Link to paper

The full paper is available here.

You can also find the paper on PapersWithCode here.

Abstract

Task of open-world class-agnostic object detection is addressed
RGB-based models suffer from overfitting and fail to detect novel-looking objects
Geometric cues such as depth and normals are incorporated to train an object proposal network
GOOD significantly improves detection recall for novel object categories and performs well with few training classes
Using a single “person” class for training on the COCO dataset, GOOD surpasses SOTA methods by 5.0% AR@100

Task of open-world class-agnostic object detection
RGB-based models suffer from overfitting and fail at detecting novel-looking objects
Incorporating geometric cues such as depth and normals to train an object proposal network
Geometry-guided Open-world Object Detector (GOOD) improves detection recall for novel object categories

The standard object detection task is to detect objects from a predefined class list.
In the open-world setup, object detectors are required to detect all the objects in the scene even though they have only been trained on objects from a limited number of classes.
Current state-of-the-art object detectors typically struggle in the open-world setup.
Estimating geometric cues such as depth and normals from a single RGB image has been an active research area for a long time.
Geometric cues possess built-in invariance to many changes and are more class-agnostic than RGB signals.
Monocular estimators for mid-level representations have significantly advanced in terms of prediction quality and generalization to novel scenes.
We propose to use a pseudo-labeling method for incorporating geometric cues into open-world object detector training.
Incorporating the geometry cues can significantly improve the detection recall of unseen objects.
Geometry cues help discover novel-looking objects that RGB-based detectors cannot detect.
RGB-based detectors can make use of more annotations with their strong representation learning ability to generalize to novel, unseen categories.

Models trained on RGB images tend to over-rely on appearance cues for object detection.
Involving novel objects into training can mitigate the appearance bias.
Geometric cues such as depth and normals are used to detect unannotated novel objects.
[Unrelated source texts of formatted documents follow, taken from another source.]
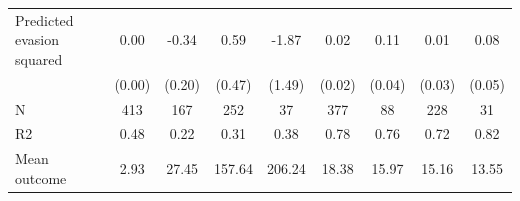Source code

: \begin{tabular}{lcccc|cccc}
\addlinespace
Predicted evasion squared&        0.00\sym{*}  &       -0.34\sym{*}  &        0.59         &       -1.87         &        0.02         &        0.11\sym{***}&        0.01         &        0.08         \\
            &      (0.00)         &      (0.20)         &      (0.47)         &      (1.49)         &      (0.02)         &      (0.04)         &      (0.03)         &      (0.05)         \\
\midrule
N           &         413         &         167         &         252         &          37         &         377         &          88         &         228         &          31         \\
R2          &        0.48         &        0.22         &        0.31         &        0.38         &        0.78         &        0.76         &        0.72         &        0.82         \\
Mean outcome&        2.93         &       27.45         &      157.64         &      206.24         &       18.38         &       15.97         &       15.16         &       13.55         \\
\bottomrule \end{tabular}
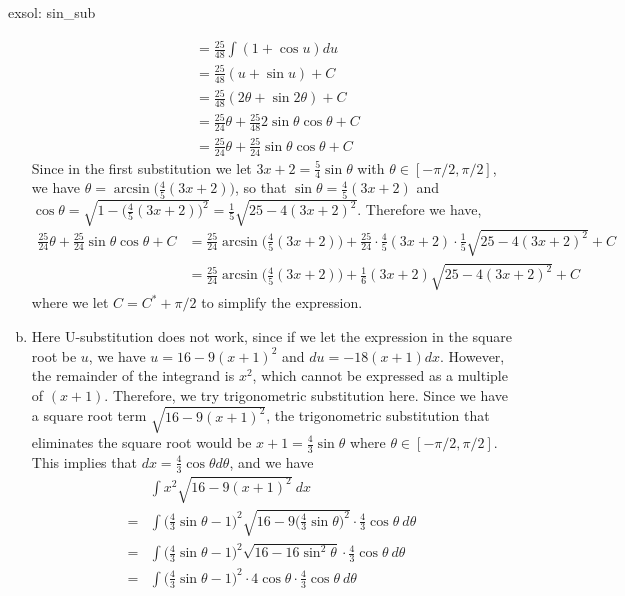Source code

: \begin{exsol}[]{exsol: sin_sub}
\begin{enumerate}[a)]
\begin{align*}
            &= \frac{25}{48} \int (1+\cos u)du\\
            &= \frac{25}{48} (u+\sin u) + C\\
            &= \frac{25}{48} (2\theta + \sin 2\theta) + C\\
            &= \frac{25}{24} \theta + \frac{25}{48} 2\sin \theta \cos \theta + C\\
            &= \frac{25}{24} \theta + \frac{25}{24} \sin \theta \cos \theta + C
        \end{align*}
        Since in the first substitution we let $3x + 2 = \frac{5}{4}\sin \theta$ with $\theta \in [-\pi/2, \pi/2]$, we have $\theta = \arcsin\big(\frac{4}{5}(3x + 2)\big)$, so that $\sin \theta = \frac{4}{5} (3x+2)$ and $\cos \theta = \sqrt{1-\big(\frac{4}{5}(3x +2)\big)^2} = \frac{1}{5}\sqrt{25 - 4(3x+2)^2}$.  Therefore we have,
        \begin{align*}
            \frac{25}{24} \theta + \frac{25}{24} \sin \theta \cos \theta + C &= \frac{25}{24} \arcsin\Big(\frac{4}{5}(3x + 2)\Big) + \frac{25}{24} \cdot \frac{4}{5} (3x+2) \cdot \frac{1}{5}\sqrt{25 - 4(3x+2)^2} + C\\
            &= \frac{25}{24} \arcsin\Big(\frac{4}{5}(3x + 2)\Big) + \frac{1}{6}(3x+2)\sqrt{25 - 4(3x+2)^2} + C
        \end{align*}
        where we let $C = C^* + \pi/2$ to simplify the expression.
        \item Here U-substitution does not work, since if we let the expression in the square root be $u$, we have $u = 16-9(x+1)^2$ and $du = -18(x+1)dx$.  However, the remainder of the integrand is $x^2$, which cannot be expressed as a multiple of $(x+1)$.  Therefore, we try trigonometric substitution here.  Since we have a square root term $\sqrt{16-9(x+1)^2}$, the trigonometric substitution that eliminates the square root would be $x+1 = \frac{4}{3}\sin \theta$ where $\theta \in [-\pi/2, \pi/2]$.  This implies that $dx = \frac{4}{3}\cos\theta d\theta$, and we have
        \begin{align*}
            &\int x^2\sqrt{16-9(x+1)^2}~dx\\
            =&\int \Big(\frac{4}{3}\sin\theta-1\Big)^2\sqrt{16-9\Big(\frac{4}{3}\sin\theta\Big)^2} \cdot \frac{4}{3}\cos\theta~d\theta\\
            =&\int \Big(\frac{4}{3}\sin\theta-1\Big)^2\sqrt{16-16\sin^2\theta} \cdot \frac{4}{3}\cos\theta~ d\theta\\
            =&\int \Big(\frac{4}{3}\sin\theta-1\Big)^2 \cdot 4 \cos \theta \cdot \frac{4}{3}\cos\theta~ d\theta\\

\end{align*}
\end{enumerate}
\end{exsol}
Train object proposal network on depth or normal input
Filter out detected bounding boxes that overlap with base class annotations
Add remaining top-k boxes to ground truth annotations
Train class-agnostic object detector using extended bounding box annotation pool
Use strong data augmentation during Phase-II training

Target two major challenges of open-world class-agnostic object detection: cross-category and cross-dataset generalization
Split 80 classes in COCO dataset into two parts: one for training, one for testing
First benchmark: single “person” class and 79 non-person classes
Second benchmark: 20 PASCAL-VOC classes for training, 60 for testing
Cross-dataset evaluation: ADE20K dataset for testing

Geometric cues are less sensitive to appearance shifts across classes.
Geometric cues can achieve higher per-novel-class AR@5 than RGB in many categories.
Geometric cues are better than edges and pairwise affinities.
Geometric cues are better than adding shape bias and multi-scale augmentation.
Depth and normals outperform 2D edge and PA on detecting novel objects.
Data augmentation is helpful to counteract the noise in pseudo labels.
More base classes in training allow object detectors to better detect novel objects.
Ensembling pseudo labels is slightly better than using stacked inputs for Phase-I training.
Stacking RGB with geometric cues leads to inferior performance.
Adding pseudo boxes from RGB leads to no performance gains or even worsens the performance.
Object proposal networks trained on RGB favor smaller detection boxes.